@Jab3 I'm sorry, your cousin... that is not acceptable behavior! If he was that drunk a male relative should have taken him off your hands and away from you.
Someone being family does not give them the right to treat you that way. I can understand worrying about your husband's anger, but at this point you need his support. I definitely would not go anywhere else to a large family gathering without your H. He would hopefully have no problem keeping you well away from the cousin, and stepping in if he were to get out of line.
My oldest brother has always been somewhat of a bully towards me, but he won't ever cross the line if DH is there. As much as it sucks, sometimes they just need that other presence to be forced to act like a decent human being. I'm very sorry you had to deal with that. That is extremely upsetting.
@Jab3 Wow, that is really terrible, I'm so sorry you went through that! That cousin should have been escorted out of the wedding by a few large, male family members way before it even got that far. You have every right to be furious and never talk to him again. I also definitely think you should tell your husband. You mentioned that he doesn't want you seeing that part of your family anyway, so maybe assuring him that you agree with him now and you will not be allowing yourself to be in that kind of situation again will help calm him down. He will be angry, but he should definitely know, and it's not good for you to hold it in. Yuck, I'm really sorry that happened, and i'm so glad you or your baby were physically harmed.
TW--- ---discussing possibility of alcoholism. If your family has a problem with you never speaking to this cousin again, then I guess I'd put them in that category too. I know this is possibly an incorrect guess as I don't know him or your family so I could be way off on a tangent here, but is it possible that your cousin has a drinking problem? If your family tries to pressure you to keep in touch with him because he has this problem and "needs support" or anything like that, do not feel pressured. It is 100% his problem and he needs to make that decision for himself or that will never change. There is no reason to put yourself or your husband/children in the middle of that. Like I said, I know I could be wrong about this, just wanted to present this possibility because I don't want you to feel guilty if your family comes at you from that angle. It's something I think about because I grew up around it, feel free to message me if you'd like to talk about it.
@Jab3 I have nothing else to add, I agree with the PPs and you are super justified in kicking this jerk out of your life and anyone who pushed a pregnant woman into a car with a drunk man who was sexually assaulting her.
I'm so sorry you're going through this. It might help your conversation with H if you preface it with "I didn't tell you sooner bc I was worried you'd be upset. I needed to process this before talking to you." or tell him that if he flies off the handle he'll be causing you more stress?
Somebody from November 16 already had her baby. She's in the NICU. But at least she's doing well.
We had a momma have a N14 baby in August and she's doing great (at least last I heard which was about 8 months ago) so I hope she is a rockstar like the story I know. It's very scary!
@AfKashthe baby is so little! It sounds like she's a little champ and doing well, though!
I know! I saw her first little pic and immediately grabbed my belly, like "No, stay in there, you!" She looks so much bigger even in the second pic. It's amazing how quickly they grow and change. I mean, I know that's what happening inside for us right now, too, but it's just so astounding seeing the process.
Oh wow, that's crazy! She is little, but looks like she is doing great for 29 weeks. I know with my twins, our group had babies as early as I think 25 weeks.

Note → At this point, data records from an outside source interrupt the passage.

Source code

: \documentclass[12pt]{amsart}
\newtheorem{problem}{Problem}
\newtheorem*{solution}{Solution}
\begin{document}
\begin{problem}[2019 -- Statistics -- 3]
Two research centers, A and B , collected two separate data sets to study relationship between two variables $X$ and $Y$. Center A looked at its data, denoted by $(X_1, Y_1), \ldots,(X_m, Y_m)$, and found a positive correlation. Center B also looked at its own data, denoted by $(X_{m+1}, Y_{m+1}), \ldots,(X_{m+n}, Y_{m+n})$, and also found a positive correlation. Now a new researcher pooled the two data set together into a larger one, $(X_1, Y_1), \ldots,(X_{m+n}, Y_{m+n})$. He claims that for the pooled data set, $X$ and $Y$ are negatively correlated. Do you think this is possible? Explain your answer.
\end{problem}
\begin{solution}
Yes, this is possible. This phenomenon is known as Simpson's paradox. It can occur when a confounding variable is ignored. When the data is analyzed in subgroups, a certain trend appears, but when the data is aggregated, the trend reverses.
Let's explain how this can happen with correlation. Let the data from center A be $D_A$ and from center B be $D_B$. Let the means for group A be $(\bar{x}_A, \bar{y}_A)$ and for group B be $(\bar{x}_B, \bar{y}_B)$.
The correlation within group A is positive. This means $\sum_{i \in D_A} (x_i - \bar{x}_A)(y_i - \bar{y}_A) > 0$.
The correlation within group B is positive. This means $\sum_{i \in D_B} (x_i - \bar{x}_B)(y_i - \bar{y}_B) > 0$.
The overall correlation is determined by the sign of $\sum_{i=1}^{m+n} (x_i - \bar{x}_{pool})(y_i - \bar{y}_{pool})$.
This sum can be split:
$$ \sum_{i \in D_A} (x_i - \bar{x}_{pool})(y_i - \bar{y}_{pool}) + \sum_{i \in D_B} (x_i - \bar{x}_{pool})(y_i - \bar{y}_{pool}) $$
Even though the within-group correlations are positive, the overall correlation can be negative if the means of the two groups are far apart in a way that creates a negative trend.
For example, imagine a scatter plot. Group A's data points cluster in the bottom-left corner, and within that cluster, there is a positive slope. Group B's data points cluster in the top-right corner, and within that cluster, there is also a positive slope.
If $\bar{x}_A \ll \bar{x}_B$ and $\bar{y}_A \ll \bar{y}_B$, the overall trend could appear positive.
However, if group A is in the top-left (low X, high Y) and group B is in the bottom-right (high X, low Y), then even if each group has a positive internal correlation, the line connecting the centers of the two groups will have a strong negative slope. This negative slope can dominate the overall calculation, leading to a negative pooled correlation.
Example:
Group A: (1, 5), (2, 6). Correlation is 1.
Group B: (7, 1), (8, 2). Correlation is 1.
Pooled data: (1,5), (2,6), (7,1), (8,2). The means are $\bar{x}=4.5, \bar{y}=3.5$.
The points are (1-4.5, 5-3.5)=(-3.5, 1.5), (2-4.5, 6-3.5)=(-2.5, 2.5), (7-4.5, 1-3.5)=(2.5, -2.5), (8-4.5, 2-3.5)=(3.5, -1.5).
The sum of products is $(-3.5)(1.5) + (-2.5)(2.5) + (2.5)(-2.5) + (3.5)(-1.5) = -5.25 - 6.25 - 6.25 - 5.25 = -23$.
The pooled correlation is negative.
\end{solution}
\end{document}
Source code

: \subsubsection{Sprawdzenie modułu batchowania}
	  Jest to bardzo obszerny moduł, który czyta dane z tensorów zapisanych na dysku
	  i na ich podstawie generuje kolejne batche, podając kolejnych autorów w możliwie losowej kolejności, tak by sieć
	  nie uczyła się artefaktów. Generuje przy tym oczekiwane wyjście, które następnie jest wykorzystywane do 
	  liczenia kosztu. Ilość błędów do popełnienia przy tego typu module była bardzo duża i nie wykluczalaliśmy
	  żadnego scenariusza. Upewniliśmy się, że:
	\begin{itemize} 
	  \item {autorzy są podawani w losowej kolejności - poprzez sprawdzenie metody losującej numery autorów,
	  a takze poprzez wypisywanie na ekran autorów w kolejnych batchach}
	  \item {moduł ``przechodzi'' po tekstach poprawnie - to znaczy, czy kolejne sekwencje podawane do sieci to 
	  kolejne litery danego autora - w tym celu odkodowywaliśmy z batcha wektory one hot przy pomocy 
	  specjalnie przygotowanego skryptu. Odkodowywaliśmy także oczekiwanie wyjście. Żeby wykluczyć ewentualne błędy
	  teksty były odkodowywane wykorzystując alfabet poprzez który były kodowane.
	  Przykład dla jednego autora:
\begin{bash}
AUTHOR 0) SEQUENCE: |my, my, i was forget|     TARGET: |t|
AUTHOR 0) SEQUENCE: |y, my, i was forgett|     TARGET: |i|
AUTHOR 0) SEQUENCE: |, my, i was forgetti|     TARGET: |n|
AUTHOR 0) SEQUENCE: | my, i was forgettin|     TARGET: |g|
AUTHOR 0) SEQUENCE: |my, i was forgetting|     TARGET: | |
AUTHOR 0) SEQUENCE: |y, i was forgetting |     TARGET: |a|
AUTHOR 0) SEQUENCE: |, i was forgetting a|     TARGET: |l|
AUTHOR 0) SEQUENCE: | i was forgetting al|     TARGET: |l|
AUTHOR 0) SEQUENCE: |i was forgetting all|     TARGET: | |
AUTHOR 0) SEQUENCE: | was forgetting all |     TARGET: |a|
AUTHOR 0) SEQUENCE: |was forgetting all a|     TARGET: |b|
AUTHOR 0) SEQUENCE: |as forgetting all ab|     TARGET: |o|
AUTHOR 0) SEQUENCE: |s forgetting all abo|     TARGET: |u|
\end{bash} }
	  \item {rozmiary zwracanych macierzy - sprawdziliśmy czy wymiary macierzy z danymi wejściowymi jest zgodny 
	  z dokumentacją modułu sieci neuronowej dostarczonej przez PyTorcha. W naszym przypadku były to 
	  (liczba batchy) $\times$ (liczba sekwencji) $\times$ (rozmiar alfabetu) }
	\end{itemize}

Its scary, but the NICU does miracles for those preemies.
Married - 7/29/06 Ben and Maggie - 4/10/09 Mia - 6/16/11 Surprise! due 2/23/17
@jab3 Everyone has said everything I could possibly say so I just wanted to tell you how sorry j am that you had to put up with crap like that.
And while I know you said you didn't want to start family drama, you should rest assured that it's not your responsibility to worry about that. People need to know because who's to say that he won't do that to someone else? It's unacceptable and it shouldn't be tolerated.
@Jab3 Everyone else pretty much covered it, but I encourage you to open up to your DH if you feel comfortable doing so. I don't think he would blame you for going, despite his concerns about how your family "is" so to speak. Something like that isn't something you want to think of a family member being capable of doing. I'm really sorry you had to go through that. You are most certainly not blowing it out of proportion whatsoever and I can't believe your family would be ridiculous enough to think/insinuate that. Drunk or not, family or not, your cousin should absolutely know better. Your family should've been the ones to step in and help you when he was acting like that, and I'm sorry they didn't. It's a really shitty situation that they ALL put you in.
BFP #1: DD born on 08.25.12
BFP #2: 09/08/15 miscarried at 6w
BFP #3: DD2 born on 02.07.17
@Jab3 I can only imagine how you've been feeling, I agree with the others in what they said but I just wanted to say that I find it despicable that even when sober your family isn't taking this seriously. I'm sorry you even have to deal with all this
@PerraSucia unfortunately things didn't work out for me with my relationship with my son's father. Since I had no support system in So Cal I moved back to the Bay. But hey, I'm there pretty frequently doing a visitation drop off! Haha!
Guys, what was I thinking inviting every freaking body to this ultrasound today? Seriously I hate being the center of attention and I have serious anxiety before every Dr visit (this isn't a doctor, but I'm still worried something is going to be wrong).
I am seriously regretting this lapse in judgment. How am I supposed to deal with my mother and in-laws while this freaking nervous? Send bail money. And a paper bag to breathe in.
Oh, did I mention that my saintly mother took it upon herself to invite my grandmother who I dislike and cannot even remember my name?
@WinchesterGirl does your ultrasound place suddenly have a policy that only a certain number of bodies are allowed in the room? Or maybe ask for the first few mins of alone time with your DH and hopefully seeing your peanut can ease you into a mood to block out all the family?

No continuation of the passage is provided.